Convergence analysis and improvements of quantum-behaved particle swarm optimization

Motivated by concepts in quantum mechanics and particle swarm optimization (PSO), quantum-behaved particle swarm optimization (QPSO) was proposed as a variant of PSO with better global search ability. Although it has been shown to perform well in finding optimal solutions for many optimization problems, there has so far been little theoretical analysis on its convergence and performance. This paper presents a convergence analysis and performance evaluation of the QPSO algorithm and it also proposes two variants of the QPSO algorithm. First, we investigate in detail the convergence of the QPSO algorithm on a probabilistic metric space and prove that the QPSO algorithm is a form of contraction mapping and can converge to the global optimum.
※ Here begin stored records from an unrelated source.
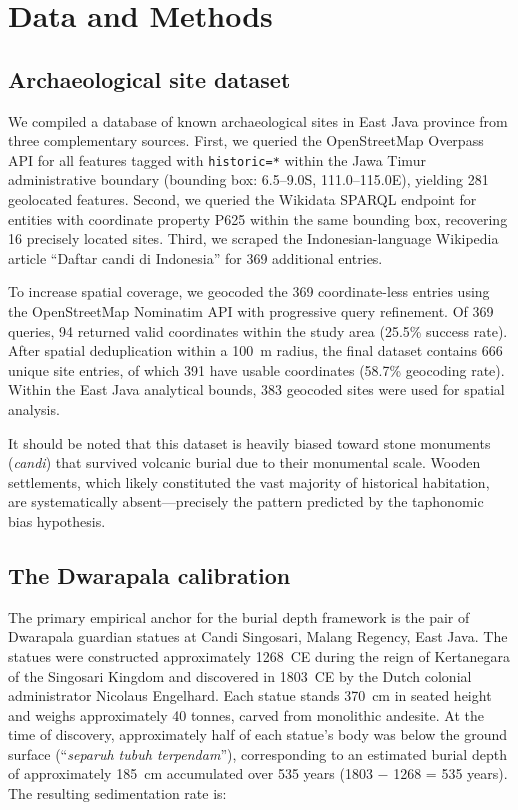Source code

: \documentclass[12pt,a4paper]{article}
\begin{document}
\section{Data and Methods}

\subsection{Archaeological site dataset}

We compiled a database of known archaeological sites in East Java province from three complementary sources. First, we queried the OpenStreetMap Overpass API for all features tagged with \texttt{historic=*} within the Jawa Timur administrative boundary (bounding box: 6.5--9.0\textdegree{}S, 111.0--115.0\textdegree{}E), yielding 281 geolocated features. Second, we queried the Wikidata SPARQL endpoint for entities with coordinate property P625 within the same bounding box, recovering 16 precisely located sites. Third, we scraped the Indonesian-language Wikipedia article ``Daftar candi di Indonesia'' for 369 additional entries.

To increase spatial coverage, we geocoded the 369 coordinate-less entries using the OpenStreetMap Nominatim API with progressive query refinement. Of 369 queries, 94 returned valid coordinates within the study area (25.5\% success rate). After spatial deduplication within a 100~m radius, the final dataset contains 666 unique site entries, of which 391 have usable coordinates (58.7\% geocoding rate). Within the East Java analytical bounds, 383 geocoded sites were used for spatial analysis.

It should be noted that this dataset is heavily biased toward stone monuments (\textit{candi}) that survived volcanic burial due to their monumental scale. Wooden settlements, which likely constituted the vast majority of historical habitation, are systematically absent---precisely the pattern predicted by the taphonomic bias hypothesis.

\subsection{The Dwarapala calibration}

The primary empirical anchor for the burial depth framework is the pair of Dwarapala guardian statues at Candi Singosari, Malang Regency, East Java. The statues were constructed approximately 1268~CE during the reign of Kertanegara of the Singosari Kingdom and discovered in 1803~CE by the Dutch colonial administrator Nicolaus Engelhard. Each statue stands 370~cm in seated height and weighs approximately 40 tonnes, carved from monolithic andesite. At the time of discovery, approximately half of each statue's body was below the ground surface (``\textit{separuh tubuh terpendam}''), corresponding to an estimated burial depth of approximately 185~cm accumulated over 535 years (1803 $-$ 1268 = 535 years). The resulting sedimentation rate is:
\end{document}

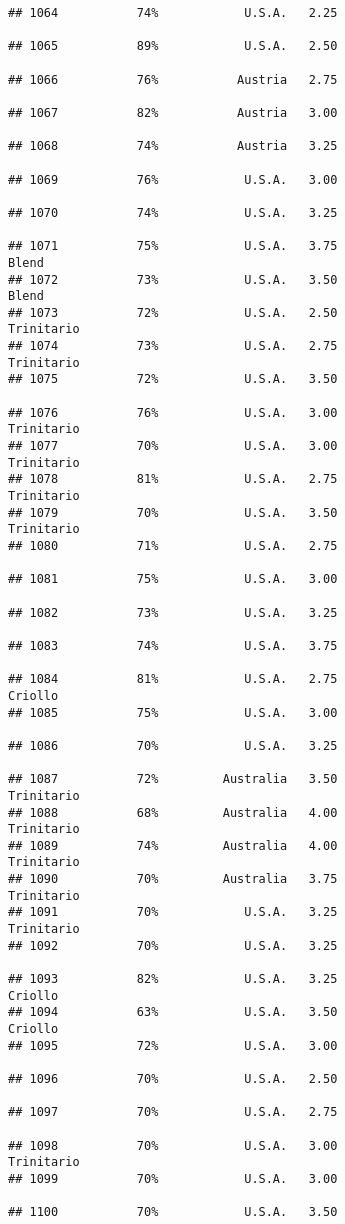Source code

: \documentclass[
]{article}
\begin{document}
\begin{verbatim}
## 1064           74%            U.S.A.   2.25                         
## 1065           89%            U.S.A.   2.50                         
## 1066           76%           Austria   2.75                         
## 1067           82%           Austria   3.00                         
## 1068           74%           Austria   3.25                         
## 1069           76%            U.S.A.   3.00                         
## 1070           74%            U.S.A.   3.25                         
## 1071           75%            U.S.A.   3.75                    Blend
## 1072           73%            U.S.A.   3.50                    Blend
## 1073           72%            U.S.A.   2.50               Trinitario
## 1074           73%            U.S.A.   2.75               Trinitario
## 1075           72%            U.S.A.   3.50                         
## 1076           76%            U.S.A.   3.00               Trinitario
## 1077           70%            U.S.A.   3.00               Trinitario
## 1078           81%            U.S.A.   2.75               Trinitario
## 1079           70%            U.S.A.   3.50               Trinitario
## 1080           71%            U.S.A.   2.75                         
## 1081           75%            U.S.A.   3.00                         
## 1082           73%            U.S.A.   3.25                         
## 1083           74%            U.S.A.   3.75                         
## 1084           81%            U.S.A.   2.75                  Criollo
## 1085           75%            U.S.A.   3.00                         
## 1086           70%            U.S.A.   3.25                         
## 1087           72%         Australia   3.50               Trinitario
## 1088           68%         Australia   4.00               Trinitario
## 1089           74%         Australia   4.00               Trinitario
## 1090           70%         Australia   3.75               Trinitario
## 1091           70%            U.S.A.   3.25               Trinitario
## 1092           70%            U.S.A.   3.25                         
## 1093           82%            U.S.A.   3.25                  Criollo
## 1094           63%            U.S.A.   3.50                  Criollo
## 1095           72%            U.S.A.   3.00                         
## 1096           70%            U.S.A.   2.50                         
## 1097           70%            U.S.A.   2.75                         
## 1098           70%            U.S.A.   3.00               Trinitario
## 1099           70%            U.S.A.   3.00                         
## 1100           70%            U.S.A.   3.50                         

\end{verbatim}
\end{document}
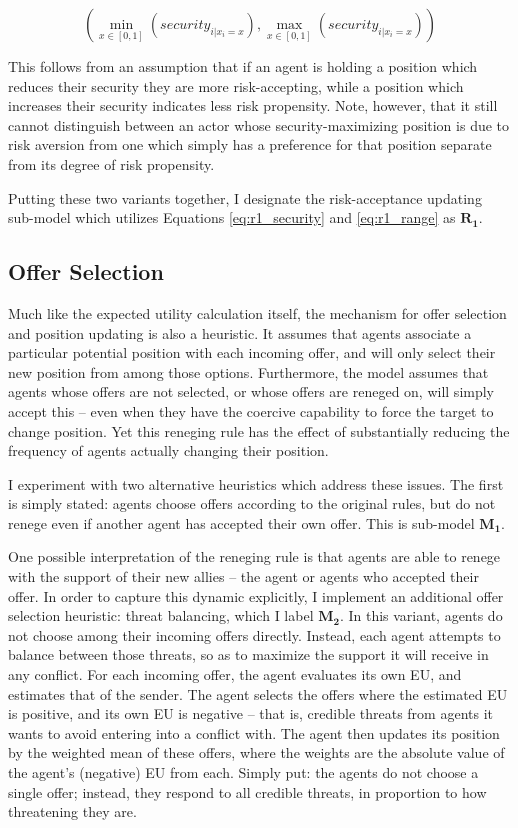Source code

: \begin{equation}
   (\min\limits_{x \in {[0, 1]}} (security_{i|x_i=x}), \max\limits_{x \in {[0, 1]}} (security_{i|x_i=x})) \label{eq:r1_range}
\end{equation}

This follows from an assumption that if an agent is holding a position which reduces their security they are more risk-accepting, while a position which increases their security indicates less risk propensity. Note, however, that it still cannot distinguish between an actor whose security-maximizing position is due to risk aversion from one which simply has a preference for that position separate from its degree of risk propensity. 

Putting these two variants together, I designate the risk-acceptance updating sub-model which utilizes Equations \ref{eq:r1_security} and \ref{eq:r1_range} as $\mathbf{R_1}$.

\subsection{Offer Selection}

Much like the expected utility calculation itself, the mechanism for offer selection and position updating is also a heuristic. It assumes that agents associate a particular potential position with each incoming offer, and will only select their new position from among those options. Furthermore, the model assumes that agents whose offers are not selected, or whose offers are reneged on, will simply accept this -- even when they have the coercive capability to force the target to change position. Yet this reneging rule has the effect of substantially reducing the frequency of agents actually changing their position.

I experiment with two alternative heuristics which address these issues. The first is simply stated: agents choose offers according to the original rules, but do not renege even if another agent has accepted their own offer. This is sub-model $\mathbf{M_1}$.

One possible interpretation of the reneging rule is that agents are able to renege with the support of their new allies -- the agent or agents who accepted their offer. In order to capture this dynamic explicitly, I implement an additional offer selection heuristic: threat balancing, which I label $\mathbf{M_2}$. In this variant, agents do not choose among their incoming offers directly. Instead, each agent attempts to balance between those threats, so as to maximize the support it will receive in any conflict. For each incoming offer, the agent evaluates its own EU, and estimates that of the sender. The agent selects the offers where the estimated EU is positive, and its own EU is negative -- that is, credible threats from agents it wants to avoid entering into a conflict with. The agent then updates its position by the weighted mean of these offers, where the weights are the absolute value of the agent's (negative) EU from each. Simply put: the agents do not choose a single offer; instead, they respond to all credible threats, in proportion to how threatening they are.

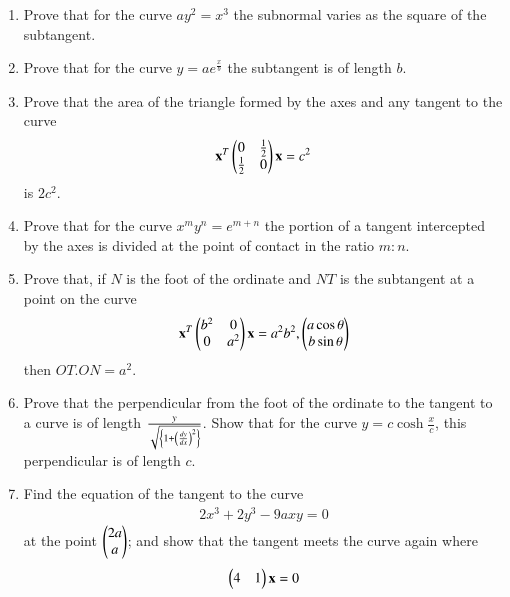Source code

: \begin{enumerate}[label=\arabic*.,ref=\thesubsection.\theenumi]
\item Prove that for the curve $ay^2=x^3$ the subnormal varies as the square of the subtangent.
\item Prove that for the curve $y=ae^{\frac{x}{b}}$ the subtangent is of length $b$.
\item Prove that the area of the triangle formed by the axes and any tangent to the curve 
 \begin{align}
\mathbf{x}^T\begin{pmatrix}0 & \frac{1}{2}\\ \frac{1}{2} & 0\end{pmatrix}\mathbf{x}=c^2
\end{align}
is $2c^2$.
\item Prove that for the curve $x^my^n=e^{m+n}$ the portion of a tangent intercepted by the axes is divided at the point of contact in the ratio $m:n$.
\item Prove that, if $N$ is the foot of the ordinate and $NT$ is the subtangent at a point on the
curve 
\begin{align}
\mathbf{x}^T\begin{pmatrix}b^2 & 0\\0 & a^2\end{pmatrix}\mathbf{x}=a^2b^2, \begin{pmatrix}a\cos\theta\\b\sin\theta\end{pmatrix}
\end{align}
 then $OT.ON=a^2$.
\item Prove that the perpendicular from the foot of the ordinate to the tangent to a curve is of length
$\frac{y}{\sqrt{\left\{1+\left(\frac{dy}{dx}\right)^2\right\}}}$.  Show that for the curve $y = c\cosh \frac{x}{c}$, this perpendicular is of length $c$.
\item Find the equation of the tangent to the curve 
\begin{align}
2x^3+2y^3 - 9axy = 0
\end{align}
at the point $\begin{pmatrix}2a\\a\end{pmatrix}$; and show that the tangent meets the curve again where 
\begin{align}
\begin{pmatrix}4 & 1\end{pmatrix}\mathbf{x} = 0
\end{align}
\end{enumerate}
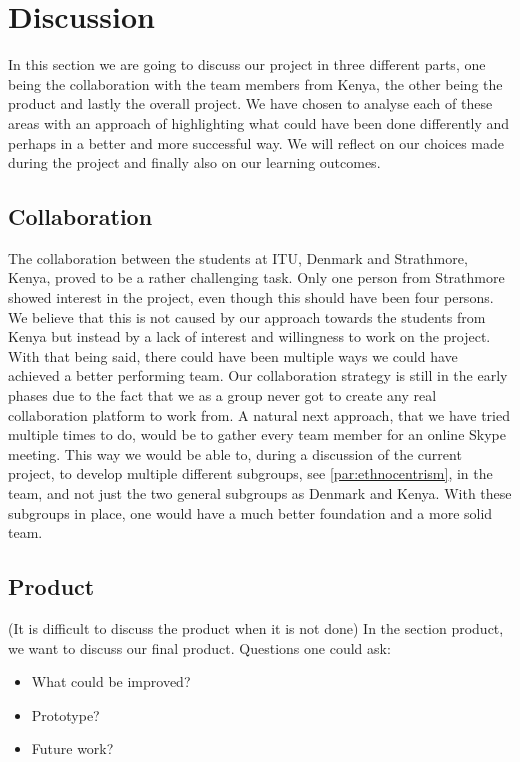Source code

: \section{Discussion}\label{sec:discussion}
In this section we are going to discuss our project in three different parts, one being the collaboration with the team members from Kenya, the other being the product and lastly the overall project. We have chosen to analyse each of these areas with an approach of highlighting what could have been done differently and perhaps in a better and more successful way. We will reflect on our choices made during the project and finally also on our learning outcomes.

\subsection{Collaboration}\label{subsec:collaboration}
The collaboration between the students at ITU, Denmark and Strathmore, Kenya, proved to be a rather challenging task. Only one person from Strathmore showed interest in the project, even though this should have been four persons. We believe that this is not caused by our approach towards the students from Kenya but instead by a lack of interest and willingness to work on the project.
With that being said, there could have been multiple ways we could have achieved a better performing team. Our collaboration strategy is still in the early phases due to the fact that we as a group never got to create any real collaboration platform to work from. 
A natural next approach, that we have tried multiple times to do, would be to gather every team member for an online Skype meeting. This way we would be able to, during a discussion of the current project, to develop multiple different subgroups, see \ref{par:ethnocentrism}, in the team, and not just the two general subgroups as Denmark and Kenya. With these subgroups in place, one would have a much better foundation and a more solid team.

\subsection{Product}\label{subsec:product}
(It is difficult to discuss the product when it is not done)
In the section product, we want to discuss our final product. Questions one could ask:

\begin{itemize}
	\item What could be improved?
	\item Prototype?
	\item Future work?
\end{itemize}


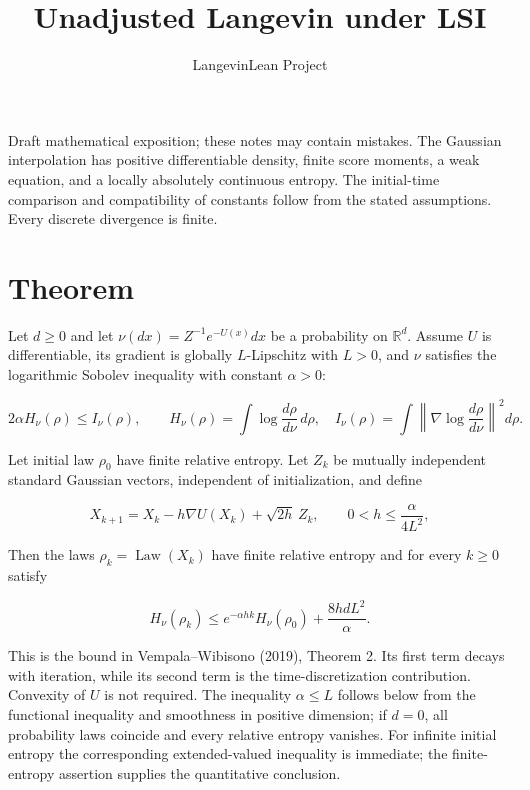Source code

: \documentclass[11pt,a4paper]{article}
\title{\texorpdfstring{Unadjusted Langevin under LSI}{Unadjusted Langevin under LSI}}
\author{LangevinLean Project}
\date{}
\begin{document}
\maketitle
Draft mathematical exposition; these notes may contain mistakes.
The Gaussian interpolation has positive differentiable density, finite score moments, a weak equation, and a locally absolutely continuous entropy. The initial-time comparison and compatibility of constants follow from the stated assumptions. Every discrete divergence is finite.
\section{\texorpdfstring{Theorem}{Theorem}}


Let \(d\ge0\) and let \(\nu(dx)=Z^{-1}e^{-U(x)}dx\) be a probability on \(\mathbb R^d\). Assume \(U\) is differentiable, its gradient is globally \(L\)-Lipschitz with \(L>0\), and \(\nu\) satisfies the logarithmic Sobolev inequality with constant \(\alpha>0\):

\[2\alpha H_\nu(\rho)\le I_\nu(\rho),\qquad
H_\nu(\rho)=\int\log\frac{d\rho}{d\nu}\,d\rho,\quad
I_\nu(\rho)=\int\left\|\nabla\log\frac{d\rho}{d\nu}\right\|^2d\rho.\]

Let initial law \(\rho_0\) have finite relative entropy. Let \(Z_k\) be mutually independent standard Gaussian vectors, independent of initialization, and define

\[X_{k+1}=X_k-h\nabla U(X_k)+\sqrt{2h}\,Z_k,
\qquad 0<h\le\frac{\alpha}{4L^2},\]

Then the laws \(\rho_k=\operatorname{Law}(X_k)\) have finite relative entropy and for every \(k\ge0\) satisfy

\[\boxed{H_\nu(\rho_k)\le e^{-\alpha hk}H_\nu(\rho_0)+\frac{8hdL^2}{\alpha}.}\]

This is the bound in Vempala–Wibisono (2019), Theorem 2. Its first term decays with iteration, while its second term is the time-discretization contribution. Convexity of \(U\) is not required. The inequality \(\alpha\le L\) follows below from the functional inequality and smoothness in positive dimension; if \(d=0\), all probability laws coincide and every relative entropy vanishes. For infinite initial entropy the corresponding extended-valued inequality is immediate; the finite-entropy assertion supplies the quantitative conclusion.
\end{document}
This is the first time that the theory of probabilistic metric spaces has been employed to analyze a stochastic optimization algorithm. We provided a new definition for the convergence rate of a stochastic algorithm as well as definitions for three types of convergence according to the correlations between the convergence rate and the objective function values. With these definitions, the effectiveness of the QPSO is evaluated by computing and analyzing the time complexity and the convergence rate of the algorithm. Then, the QPSO with random mean best position (QPSO-RM) and the QPSO with ranking operator (QPSO-RO) are proposed as two improvements of the QPSO algorithm. Finally, some empirical studies on popular benchmark functions are performed in order to make a full performance evaluation and comparison between QPSO, QPSO-RM, QPSO-RO and other variants of PSO.